This is the sad and unfortunate condition of hundreds of children suffering in Egypt from a condition called ‘Immune Thrombocytopenic Purpura’ (ITP).
The life-altering disorder is highlighted each year in September and was commemorated in Egypt this year from 20 to 24 September.
In late September, Shifaa, a support group for people with ITP — in cooperation with the pharmaceutical company Novartis — launched a campaign titled ‘Stop Counting, Keep Living’ that raises awareness on the disease and its effects on those who suffer from it.
ITP is an autoimmune disorder of the blood, most often found in young children from one to six years of age.
The disorder causes the body’s immune system to destroy blood platelets, lowering their total number and preventing blood from clotting normally.
When the condition is not properly diagnosed and treated, it can lead to serious complications like internal bleeding, which can be fatal.
In 2010, ITP Awareness Week was launched to serve as a platform for awareness and education, providing facts and debunking myths about this condition.
Despite being more common than haemophilia, ITP remains a little-known disease to most, but for those suffering from it, the impact can be devastating.
The campaign narrates stories of ITP patients across the country in creative and engaging ways, delivering one simple message: Although people who have the illness must constantly keep track of their blood platelet levels, it shouldn’t rule or define their lives.
Many of the events associated with the campaign were characterised by the colour purple.
Purple has long been associated with ITP because it is the colour of bruising.

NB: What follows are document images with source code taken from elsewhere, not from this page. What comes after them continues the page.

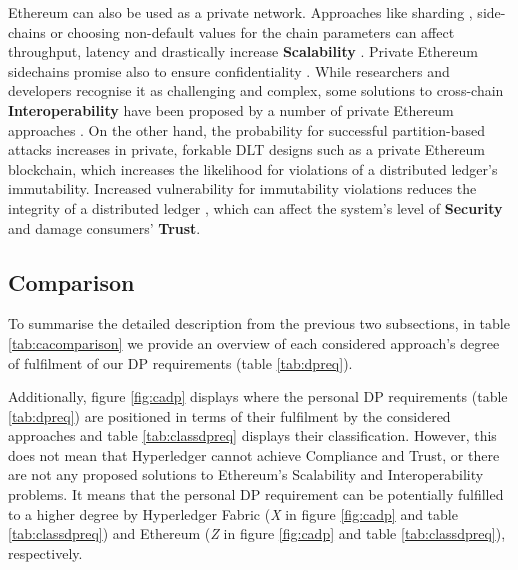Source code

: Ethereum can also be used as a private network. Approaches like sharding \cite{sharding}, side-chains \cite{sidechains} or choosing non-default values for the chain parameters can affect throughput, latency and drastically increase \textbf{Scalability} \cite{schaffer_eth_scalability}. Private Ethereum sidechains promise also to ensure confidentiality \cite{eth_sidechains_interop}. While researchers and developers recognise it as challenging and complex, some solutions to cross-chain \textbf{Interoperability} have been proposed by a number of private Ethereum approaches \cite{plasma,polkadot,ion}. On the other hand, the probability for successful partition-based attacks \cite{confidentiality_vs_integrity} increases in private, forkable DLT designs such as a private Ethereum blockchain, which increases the likelihood for violations of a distributed ledger’s immutability. Increased vulnerability for immutability violations reduces the integrity of a distributed ledger \cite{dlt_4}, which can affect the system's level of \textbf{Security} and damage consumers' \textbf{Trust}.

\subsection{Comparison}
\label{ssec:ca-comparison}

To summarise the detailed description from the previous two subsections, in table \ref{tab:cacomparison} we provide an overview of each considered approach's degree of fulfilment of our DP requirements (table \ref{tab:dpreq}).

Additionally, figure \ref{fig:cadp} displays where the personal DP requirements (table \ref{tab:dpreq}) are positioned in terms of their fulfilment by the considered approaches and table \ref{tab:classdpreq} displays their classification. However, this does not mean that Hyperledger cannot achieve Compliance and Trust, or there are not any proposed solutions to Ethereum's Scalability and Interoperability problems. It means that the personal DP requirement can be potentially fulfilled to a higher degree by Hyperledger Fabric (\textit{X} in figure \ref{fig:cadp} and table \ref{tab:classdpreq}) and Ethereum (\textit{Z} in figure \ref{fig:cadp} and table \ref{tab:classdpreq}), respectively.

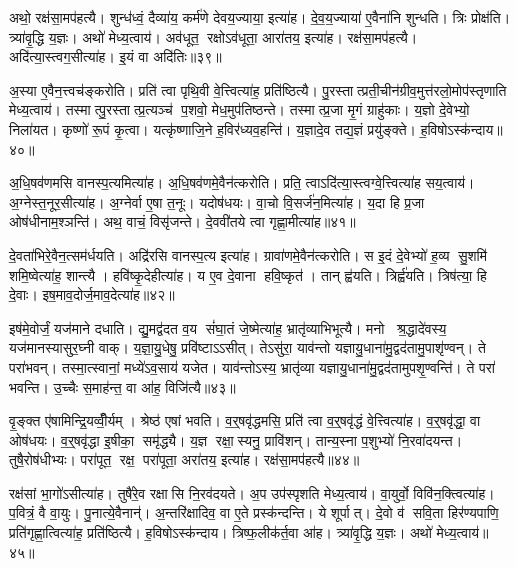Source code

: अथो॒ रक्ष॑सा॒मप॑हत्यै। शुन्ध॑ध्वं॒ दैव्या॑य॒ कर्म॑णे देवय॒ज्याया॒ इत्या॑ह। दे॒व॒य॒ज्याया॑ ए॒वैना॑नि शुन्धति। त्रिः प्रोक्ष॑ति। त्र्या॑वृ॒द्धि य॒ज्ञः। अथो॑ मेध्य॒त्वाय॑। अव॑धूत॒ रक्षोऽव॑धूता॒ आरा॑तय॒ इत्या॑ह। रक्ष॑सा॒मप॑हत्यै। अदि॑त्या॒स्त्वग॒सीत्या॑ह। इ॒यं वा अदि॑तिः॥३९॥

अ॒स्या ए॒वैन॒त्त्वच॑ङ्करोति। प्रति॑ त्वा पृथि॒वी वे॒त्त्वित्या॑ह॒ प्रति॑ष्ठित्यै। पु॒रस्तात्प्रती॒चीन॑ग्रीव॒मुत्त॑रलो॒मोप॑स्तृणाति मेध्य॒त्वाय॑। तस्मात्पु॒रस्तात्प्र॒त्यञ्च॑ प॒शवो॒ मेध॒मुप॑तिष्ठन्ते। तस्मात्प्र॒जा मृ॒गं ग्राहु॑काः। य॒ज्ञो दे॒वेभ्यो॒ निला॑यत। कृष्णो॑ रू॒पं कृ॒त्वा। यत्कृ॑ष्णाजि॒ने ह॒विर॑ध्यव॒हन्ति॑। य॒ज्ञादे॒व तद्य॒ज्ञं प्रयु॑ङ्क्ते। ह॒विषोऽस्क॑न्दाय॥४०॥

अ॒धि॒षव॑णमसि वानस्प॒त्यमित्या॑ह। अ॒धि॒षव॑णमे॒वैन॑त्करोति। प्रति॒ त्वाऽदि॑त्या॒स्त्वग्वे॒त्त्वित्या॑ह सय॒त्वाय॑। अ॒ग्नेस्त॒नूर॒सीत्या॑ह। अ॒ग्नेर्वा ए॒षा त॒नूः। यदोष॑धयः। वा॒चो वि॒सर्ज॑न॒मित्या॑ह। य॒दा हि प्र॒जा ओष॑धीनाम॒श्ञन्ति॑। अथ॒ वाचं॒ विसृ॑जन्ते। दे॒ववी॑तये त्वा गृह्णा॒मीत्या॑ह॥४१॥

दे॒वता॑भिरे॒वैन॒त्सम॑र्धयति। अद्रि॑रसि वानस्प॒त्य इत्या॑ह। ग्रावा॑णमे॒वैन॑त्करोति। स इ॒दं दे॒वेभ्यो॑ ह॒व्य सु॒शमि॑ शमि॒ष्वेत्या॑ह॒ शान्त्यै। हवि॑ष्कृ॒देहीत्या॑ह। य ए॒व दे॒वाना हवि॒ष्कृत॑। तान्‌ ह्व॑यति। त्रिर्ह्व॑यति। त्रिष॑त्या॒ हि दे॒वाः। इष॒माव॒दोर्ज॒माव॒देत्या॑ह॥४२॥

इष॑मे॒वोर्जं॒ यज॑माने दधाति। द्यु॒मद्व॑दत व॒य सं॑घा॒तं जे॒ष्मेत्या॑ह॒ भ्रातृ॑व्याभिभूत्यै। मनो श्र॒द्धादे॑वस्य॒ यज॑मानस्यासुर॒घ्नी वाक्। य॒ज्ञा॒यु॒धेषु॒ प्रवि॑ष्टाऽऽसीत्। तेऽसु॑रा॒ याव॑न्तो यज्ञायु॒धाना॑मु॒द्वद॑तामु॒पाशृ॑ण्वन्। ते परा॑भवन्। तस्मा॒त्स्वानां॒ मध्ये॑ऽव॒साय॑ यजेत। याव॑न्तोऽस्य॒ भ्रातृ॑व्या यज्ञायु॒धाना॑मु॒द्वद॑तामुपशृ॒ण्वन्ति॑। ते परा॑ भवन्ति। उ॒च्चैः स॒माह॑न्त॒ वा आ॑ह॒ विजि॑त्यै॥४३॥

वृ॒ङ्क्त ए॑षामिन्द्रि॒यव्वीँ॒र्यम्। श्रेष्ठ॑ एषां भवति। व॒र्\mbox{}॒षवृ॑द्धमसि॒ प्रति॑ त्वा व॒र्\mbox{}॒षवृ॑द्धं वे॒त्त्वित्या॑ह। व॒र्\mbox{}॒षवृ॑द्धा॒ वा ओष॑धयः। व॒र्\mbox{}॒षवृ॑द्धा इ॒षीका॒ समृ॑द्ध्यै। य॒ज्ञ रक्षा॒स्यनु॒ प्रावि॑शन्। तान्य॒स्ना प॒शुभ्यो॑ नि॒रवा॑दयन्त। तुषै॒रोष॑धीभ्यः। परा॑पूत॒ रक्ष॒ परा॑पूता॒ अरा॑तय॒ इत्या॑ह। रक्ष॑सा॒मप॑हत्यै॥४४॥

रक्ष॑सां भा॒गो॑ऽसीत्या॑ह। तुषै॑रे॒व रक्षासि नि॒रव॑दयते। अ॒प उप॑स्पृशति मेध्य॒त्वाय॑। वा॒युर्वो॒ विवि॑न॒क्त्वित्या॑ह। प॒वित्रं॒ वै वा॒युः। पु॒नात्ये॒वैनान्॑। अ॒न्तरि॑क्षादिव॒ वा ए॒ते प्रस्क॑न्दन्ति। ये शूर्पात्। दे॒वो व॑ सवि॒ता हिर॑ण्यपाणि॒ प्रति॑गृह्णा॒त्वित्या॑ह॒ प्रति॑ष्ठित्यै। ह॒विषोऽस्क॑न्दाय। त्रिष्फ॒लीक॑र्त॒वा आ॑ह। त्र्या॑वृ॒द्धि य॒ज्ञः। अथो॑ मेध्य॒त्वाय॑॥४५॥\anuvakamend[द्वाभ्या॒मुत्पु॑नाति र॒श्मयो॑ नय॒न्त्यग्रे॑ य॒ज्ञप॑तिय्यँ॒ज्ञोऽदि॑ति॒रस्क॑न्दाय गृह्णा॒मीत्या॑ह व॒देत्या॑ह॒ विजि॑त्या॒ अप॑हत्या॒ अस्क॑न्दाय॒ त्रीणि॑ च]

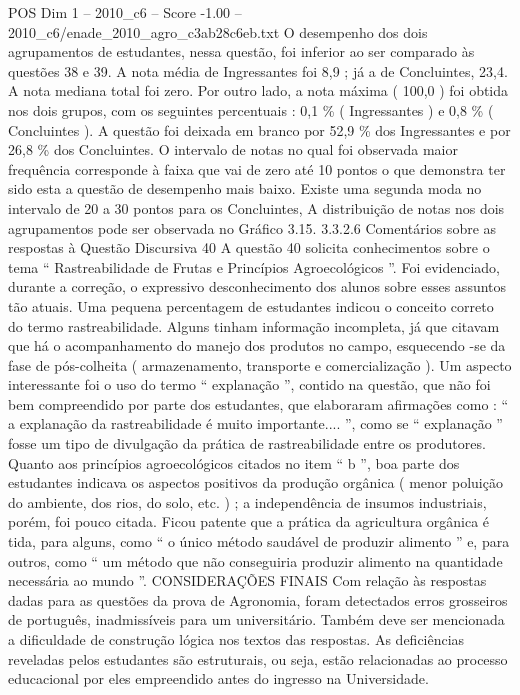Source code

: \begin{textsample}{POS Dim 1 – 2010\_c6 – Score -1.00 – 2010\_c6/enade\_2010\_agro\_c3ab28c6eb.txt}
O desempenho dos dois agrupamentos de estudantes, nessa questão, foi inferior ao ser comparado às questões 38 e 39.
A nota média de Ingressantes foi 8,9 ; já a de Concluintes, 23,4.
A nota mediana total foi zero.
Por outro lado, a nota máxima ( 100,0 ) foi obtida nos dois grupos, com os seguintes percentuais : 0,1 \% ( Ingressantes ) e 0,8 \% ( Concluintes ).
A questão foi deixada em branco por 52,9 \% dos Ingressantes e por 26,8 \% dos Concluintes.
O intervalo de notas no qual foi observada maior frequência corresponde à faixa que vai de zero até 10 pontos o que demonstra ter sido esta a questão de desempenho mais baixo.
Existe uma segunda moda no intervalo de 20 a 30 pontos para os Concluintes, A distribuição de notas nos dois agrupamentos pode ser observada no Gráfico 3.15. 3.3.2.6 Comentários sobre as respostas à Questão Discursiva 40 A questão 40 solicita conhecimentos sobre o tema “ Rastreabilidade de Frutas e Princípios Agroecológicos ”.
Foi evidenciado, durante a correção, o expressivo desconhecimento dos alunos sobre esses assuntos tão atuais.
Uma pequena percentagem de estudantes indicou o conceito correto do termo rastreabilidade.
Alguns tinham informação incompleta, já que citavam que há o acompanhamento do manejo dos produtos no campo, esquecendo -se da fase de pós-colheita ( armazenamento, transporte e comercialização ).
Um aspecto interessante foi o uso do termo “ explanação ”, contido na questão, que não foi bem compreendido por parte dos estudantes, que elaboraram afirmações como : “ a explanação da rastreabilidade é muito importante.... ”, como se “ explanação ” fosse um tipo de divulgação da prática de rastreabilidade entre os produtores.
Quanto aos princípios agroecológicos citados no item “ b ”, boa parte dos estudantes indicava os aspectos positivos da produção orgânica ( menor poluição do ambiente, dos rios, do solo, etc. ) ; a independência de insumos industriais, porém, foi pouco citada.
Ficou patente que a prática da agricultura orgânica é tida, para alguns, como “ o único método saudável de produzir alimento ” e, para outros, como “ um método que não conseguiria produzir alimento na quantidade necessária ao mundo ”.
CONSIDERAÇÕES FINAIS Com relação às respostas dadas para as questões da prova de Agronomia, foram detectados erros grosseiros de português, inadmissíveis para um universitário.
Também deve ser mencionada a dificuldade de construção lógica nos textos das respostas.
As deficiências reveladas pelos estudantes são estruturais, ou seja, estão relacionadas ao processo educacional por eles empreendido antes do ingresso na Universidade.

\end{textsample}
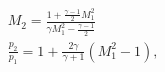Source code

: \documentclass[10pt]{article}
\begin{document}
\begin{align*}& M_{2}
=
\frac{
1+\frac{\gamma-1}{2} M_{1}^{2}
}
{
\gamma M_{1}^{2} - \frac{\gamma-1}{2}
}
\\
& \frac{p_2}{p_1}
=
1+ \frac{2 \gamma}{\gamma+1} \left( M_{1}^{2} - 1 \right), \end{align*}
\end{document}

The colour has played an instrumental role in raising awareness for the disease.
The campaign held several activities, including a blood donation drive in partnership with Ahly Sporting Club, an extensive social media campaign that saw influencers and celebrities endorse the campaign and raise the profile of the disease, a stunning photoshoot with the ballerinas of Cairo at several of Egypt’s iconic landmarks, and a purple night-time illumination of Cairo University’s Al-Qasr Al-Aini Hospital.
The awareness campaign also included a specially commissioned upbeat song appealing to youngsters and grown-ups alike and a rowing parade which featured 12 boats sailing around Manial Island, with spectators able to watch and cheer from the overlooking bridges.
Dr. Mervat Mattar, the founder and president of Shefaa, said that “although it is rare, it’s an illness that does affect people in Egypt, and for those suffering from the disease, it can be a lifelong affliction.”
“But what we want people to know is that with the right lifestyle, diet, exercise, and healthcare management, patients don’t have to feel isolated or live in fear. We want people to know that with the right treatment, ITP is a very manageable disease.”
Adding to Mattar’s comments, Dr. Hossam Salah — the president of the hospitals of Cairo University — said “at Cairo University, blood disorders are an area of particular focus for us, and we are keen to raise the profile of ITP and educate people about it so that they can understand the disease and seek the right treatment should they or a loved one be diagnosed with it.”
“Over the last period we were able to reach 1,300 Egyptians with blood disorders, including patients suffering from ITP.”